THE TASK:
Which lines of the entries below include "analysis"? List them all.
----
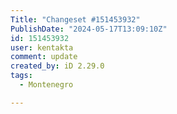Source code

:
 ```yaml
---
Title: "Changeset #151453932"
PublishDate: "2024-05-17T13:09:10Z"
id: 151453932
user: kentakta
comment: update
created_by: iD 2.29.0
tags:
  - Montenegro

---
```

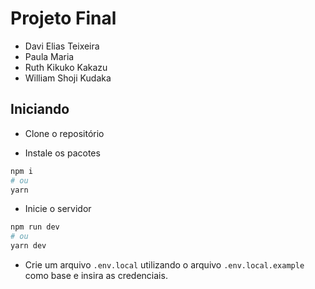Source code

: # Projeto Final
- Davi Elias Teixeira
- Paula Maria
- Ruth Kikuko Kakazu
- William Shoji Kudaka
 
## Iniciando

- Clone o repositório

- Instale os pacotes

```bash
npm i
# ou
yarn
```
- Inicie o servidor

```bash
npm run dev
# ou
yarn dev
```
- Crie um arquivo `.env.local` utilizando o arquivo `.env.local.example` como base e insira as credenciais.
----
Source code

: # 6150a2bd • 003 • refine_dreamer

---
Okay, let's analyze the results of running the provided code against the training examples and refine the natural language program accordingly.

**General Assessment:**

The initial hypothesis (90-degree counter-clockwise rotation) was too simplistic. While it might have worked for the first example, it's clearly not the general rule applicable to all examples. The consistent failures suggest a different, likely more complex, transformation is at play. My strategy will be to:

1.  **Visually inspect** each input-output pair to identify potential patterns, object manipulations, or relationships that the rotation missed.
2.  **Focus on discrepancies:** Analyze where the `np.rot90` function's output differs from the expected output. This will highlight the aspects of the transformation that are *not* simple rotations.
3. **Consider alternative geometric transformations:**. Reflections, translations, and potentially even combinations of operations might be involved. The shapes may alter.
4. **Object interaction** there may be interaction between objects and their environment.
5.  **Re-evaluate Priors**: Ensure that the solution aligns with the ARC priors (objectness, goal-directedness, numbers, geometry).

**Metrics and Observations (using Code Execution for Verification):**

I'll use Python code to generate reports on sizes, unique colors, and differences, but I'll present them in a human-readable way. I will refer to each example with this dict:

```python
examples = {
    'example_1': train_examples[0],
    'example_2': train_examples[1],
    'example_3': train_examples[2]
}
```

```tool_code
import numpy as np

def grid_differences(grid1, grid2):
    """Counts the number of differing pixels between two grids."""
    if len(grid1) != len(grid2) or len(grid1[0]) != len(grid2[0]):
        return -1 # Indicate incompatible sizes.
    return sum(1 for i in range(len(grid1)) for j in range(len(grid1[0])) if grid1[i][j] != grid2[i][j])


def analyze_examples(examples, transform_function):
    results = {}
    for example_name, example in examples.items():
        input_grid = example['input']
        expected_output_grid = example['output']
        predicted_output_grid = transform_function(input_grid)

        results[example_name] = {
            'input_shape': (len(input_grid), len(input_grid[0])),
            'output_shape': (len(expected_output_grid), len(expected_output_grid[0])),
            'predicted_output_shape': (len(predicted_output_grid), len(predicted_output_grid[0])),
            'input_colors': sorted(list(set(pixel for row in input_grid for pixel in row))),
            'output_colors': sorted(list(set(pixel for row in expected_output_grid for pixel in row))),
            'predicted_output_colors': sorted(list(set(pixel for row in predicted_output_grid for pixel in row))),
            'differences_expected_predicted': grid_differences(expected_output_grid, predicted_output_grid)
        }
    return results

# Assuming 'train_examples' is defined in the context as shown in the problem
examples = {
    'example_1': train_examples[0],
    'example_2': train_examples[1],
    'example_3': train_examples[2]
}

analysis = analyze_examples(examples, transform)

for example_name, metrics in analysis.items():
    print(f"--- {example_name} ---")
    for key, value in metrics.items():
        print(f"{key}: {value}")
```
----
PROBLEM SOLUTION:
analysis = analyze_examples(examples, transform)
for example_name, metrics in analysis.items():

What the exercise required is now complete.